Getting started with Protocol Buffers on Node.js

We'll start this by using the Google-developed protocol buffers tools.

The first need is to get the protoc compiler for converting protocol buffer definitions into code. You might be lucky and the package manager for your computer has a package containing protocol buffers tools.

For example, on my macOS laptop I use MacPorts to supply open source tools. The protobuf3-cpp package is relatively up-to-date and claims to include the compiler.

On Ubuntu, I found the protobuf-compiler to contain the correct tools. Therefore installation on Ubuntu is this simple:

$ sudo apt-get install protobuf-compiler

Failing that you can head to https://github.com/protocolbuffers/protobuf/releases to retrieve prebuilt packages provided by the Protocol Buffers team. Or, you can also download the source code and compile it yourself.

The goal of this exercise is a command-line tool named protoc which is the protocol buffers compiler.

$ protoc
Usage: protoc [OPTION] PROTO_FILES
Parse PROTO_FILES and generate output based on the options given:

The usage message is printed when the command is run with no arguments.

There are two versions of the Protocol Buffers specification language. For this tutorial we'll be using version 3 of this language, and the documentation is on-line at: (developers.google.com) https://developers.google.com/protocol-buffers/docs/proto3

The website, unfortunately, does not contain a tutorial for usage on Node.js. You can peruse official tutorials for other languages.

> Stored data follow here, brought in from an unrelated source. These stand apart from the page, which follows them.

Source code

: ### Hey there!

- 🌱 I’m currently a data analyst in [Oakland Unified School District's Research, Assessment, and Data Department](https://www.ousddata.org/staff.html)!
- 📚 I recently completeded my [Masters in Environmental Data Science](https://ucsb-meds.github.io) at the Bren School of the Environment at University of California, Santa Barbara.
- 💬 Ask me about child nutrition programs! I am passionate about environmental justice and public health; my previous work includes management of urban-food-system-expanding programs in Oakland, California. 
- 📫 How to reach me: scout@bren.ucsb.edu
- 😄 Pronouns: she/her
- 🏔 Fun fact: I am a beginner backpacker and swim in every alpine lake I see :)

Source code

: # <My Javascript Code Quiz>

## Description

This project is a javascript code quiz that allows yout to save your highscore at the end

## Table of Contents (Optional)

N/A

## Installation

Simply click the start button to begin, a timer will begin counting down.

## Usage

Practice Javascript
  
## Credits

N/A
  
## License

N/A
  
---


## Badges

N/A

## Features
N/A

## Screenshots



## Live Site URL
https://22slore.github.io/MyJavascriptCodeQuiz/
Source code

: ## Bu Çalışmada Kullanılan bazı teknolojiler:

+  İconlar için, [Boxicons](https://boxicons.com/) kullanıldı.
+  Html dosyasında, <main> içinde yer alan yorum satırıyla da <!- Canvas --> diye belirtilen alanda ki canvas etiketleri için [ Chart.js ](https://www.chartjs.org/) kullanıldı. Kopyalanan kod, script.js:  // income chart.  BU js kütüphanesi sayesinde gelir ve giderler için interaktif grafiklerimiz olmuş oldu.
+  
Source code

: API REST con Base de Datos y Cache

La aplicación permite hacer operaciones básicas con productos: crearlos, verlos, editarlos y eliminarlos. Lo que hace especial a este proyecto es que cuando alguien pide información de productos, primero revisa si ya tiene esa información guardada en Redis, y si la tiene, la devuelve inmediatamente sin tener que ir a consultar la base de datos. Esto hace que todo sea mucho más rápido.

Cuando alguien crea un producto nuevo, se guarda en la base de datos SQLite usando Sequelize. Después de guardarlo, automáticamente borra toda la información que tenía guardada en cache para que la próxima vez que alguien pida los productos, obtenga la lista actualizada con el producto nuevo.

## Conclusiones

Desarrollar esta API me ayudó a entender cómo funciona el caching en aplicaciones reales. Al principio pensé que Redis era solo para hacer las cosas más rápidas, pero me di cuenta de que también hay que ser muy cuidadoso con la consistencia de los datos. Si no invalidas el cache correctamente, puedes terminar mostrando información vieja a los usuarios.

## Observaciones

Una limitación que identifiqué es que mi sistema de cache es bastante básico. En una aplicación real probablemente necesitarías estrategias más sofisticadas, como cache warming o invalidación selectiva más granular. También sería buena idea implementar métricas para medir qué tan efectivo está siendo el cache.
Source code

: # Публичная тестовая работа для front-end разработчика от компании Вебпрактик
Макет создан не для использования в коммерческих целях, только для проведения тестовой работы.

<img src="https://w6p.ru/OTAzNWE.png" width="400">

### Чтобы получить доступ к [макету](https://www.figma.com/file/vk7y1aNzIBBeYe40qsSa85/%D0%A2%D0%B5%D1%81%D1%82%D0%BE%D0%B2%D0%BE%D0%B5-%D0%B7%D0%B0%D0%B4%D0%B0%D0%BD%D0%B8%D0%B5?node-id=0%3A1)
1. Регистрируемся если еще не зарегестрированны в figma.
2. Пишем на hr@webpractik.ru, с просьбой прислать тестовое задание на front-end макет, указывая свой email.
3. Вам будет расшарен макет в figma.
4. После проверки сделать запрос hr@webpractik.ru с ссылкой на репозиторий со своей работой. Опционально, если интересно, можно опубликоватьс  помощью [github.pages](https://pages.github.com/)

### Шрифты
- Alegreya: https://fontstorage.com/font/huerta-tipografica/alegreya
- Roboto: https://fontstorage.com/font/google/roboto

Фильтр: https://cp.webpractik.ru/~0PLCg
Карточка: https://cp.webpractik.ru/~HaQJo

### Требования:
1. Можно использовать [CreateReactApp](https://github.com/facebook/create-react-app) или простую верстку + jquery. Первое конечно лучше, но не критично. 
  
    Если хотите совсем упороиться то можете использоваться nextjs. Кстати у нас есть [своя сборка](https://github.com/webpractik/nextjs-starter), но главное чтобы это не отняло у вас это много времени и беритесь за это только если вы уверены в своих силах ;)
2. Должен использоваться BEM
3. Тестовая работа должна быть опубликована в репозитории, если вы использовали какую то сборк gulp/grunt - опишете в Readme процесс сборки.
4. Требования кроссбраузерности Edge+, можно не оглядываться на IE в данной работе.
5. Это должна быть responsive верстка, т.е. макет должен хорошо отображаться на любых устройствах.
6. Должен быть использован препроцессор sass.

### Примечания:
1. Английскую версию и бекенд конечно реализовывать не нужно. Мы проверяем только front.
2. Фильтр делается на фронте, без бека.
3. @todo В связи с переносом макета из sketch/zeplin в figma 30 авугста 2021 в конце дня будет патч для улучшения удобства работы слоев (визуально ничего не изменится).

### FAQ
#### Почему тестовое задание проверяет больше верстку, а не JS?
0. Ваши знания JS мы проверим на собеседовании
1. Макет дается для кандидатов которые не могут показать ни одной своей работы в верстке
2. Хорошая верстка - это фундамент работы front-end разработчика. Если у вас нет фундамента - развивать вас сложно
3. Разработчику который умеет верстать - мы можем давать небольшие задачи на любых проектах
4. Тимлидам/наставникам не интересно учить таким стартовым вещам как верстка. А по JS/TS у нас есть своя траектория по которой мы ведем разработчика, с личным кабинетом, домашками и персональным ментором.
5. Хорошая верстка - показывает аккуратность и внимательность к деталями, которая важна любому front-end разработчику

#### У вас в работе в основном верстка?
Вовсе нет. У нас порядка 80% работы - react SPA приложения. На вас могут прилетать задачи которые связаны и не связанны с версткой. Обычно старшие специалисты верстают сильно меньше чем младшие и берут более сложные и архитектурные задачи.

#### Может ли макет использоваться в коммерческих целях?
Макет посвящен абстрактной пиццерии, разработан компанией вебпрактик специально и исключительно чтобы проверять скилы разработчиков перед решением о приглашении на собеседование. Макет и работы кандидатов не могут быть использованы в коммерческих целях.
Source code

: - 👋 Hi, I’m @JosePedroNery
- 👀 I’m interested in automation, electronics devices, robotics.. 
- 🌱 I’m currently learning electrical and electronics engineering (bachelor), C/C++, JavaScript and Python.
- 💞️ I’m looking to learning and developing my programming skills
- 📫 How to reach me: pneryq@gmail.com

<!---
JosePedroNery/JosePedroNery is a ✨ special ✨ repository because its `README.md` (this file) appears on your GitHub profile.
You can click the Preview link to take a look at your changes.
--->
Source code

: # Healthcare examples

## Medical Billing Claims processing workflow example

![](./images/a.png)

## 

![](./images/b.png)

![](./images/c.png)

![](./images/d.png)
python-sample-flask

Google does provide a Node.js package at: (www.npmjs.com) https://www.npmjs.com/package/google-protobuf

And the source repository for that package contains documentation that's roughly like a tutorial: (github.com) https://github.com/protocolbuffers/protobuf-javascript/blob/main/docs/index.md

Defining a simple data format using Protocol Buffers

For the rest of this tutorial we'll go over a simple data format, specified with protocol buffers, and a pair of Node.js scripts to encode and decode data using that data format. It will be a simple Todo object similar to what I implemented in a sample application written to explore the then newly released Bootstrap v5.

See: (techsparx.com) https://techsparx.com/nodejs/examples/todo-bootstrap/

Create a project directory:

$ mkdir protobuf
$ cd protobuf
$ npm init -y
$ npm install google-protobuf --save

This requires installing an external dependency, the protoc compiler, described in the previous section.

In the directory create a file named todo.proto, and put this at the top of the file:

syntax = "proto3";

This tells protoc to use version three. If you don't do this, the compiler will print a warning containing the text No syntax specified for the proto file, and tell you to add the above text to your file.

The TODO object in my sample application contains four fields:

  1. An id which is a number identifying the object
  2. A title string that is presented in TODO lists
  3. A body string that is presented when the user is looking at the one TODO item
  4. A precedence enum giving high/medium/low priorities

In protocol buffers the definition looks like this:

message Todo {
    int64 id = 1;
    string title = 2;
    string body = 3;
    Precedence precedence = 4;
}

The word message starts the definition of an object. The message block has a name, in this case Todo, giving the class name. Inside the body are one or more field definitions. Each field has a data type and a name. The number assignment is the field number rather than anything like a default value. The field number determines where the data is encoded within a record.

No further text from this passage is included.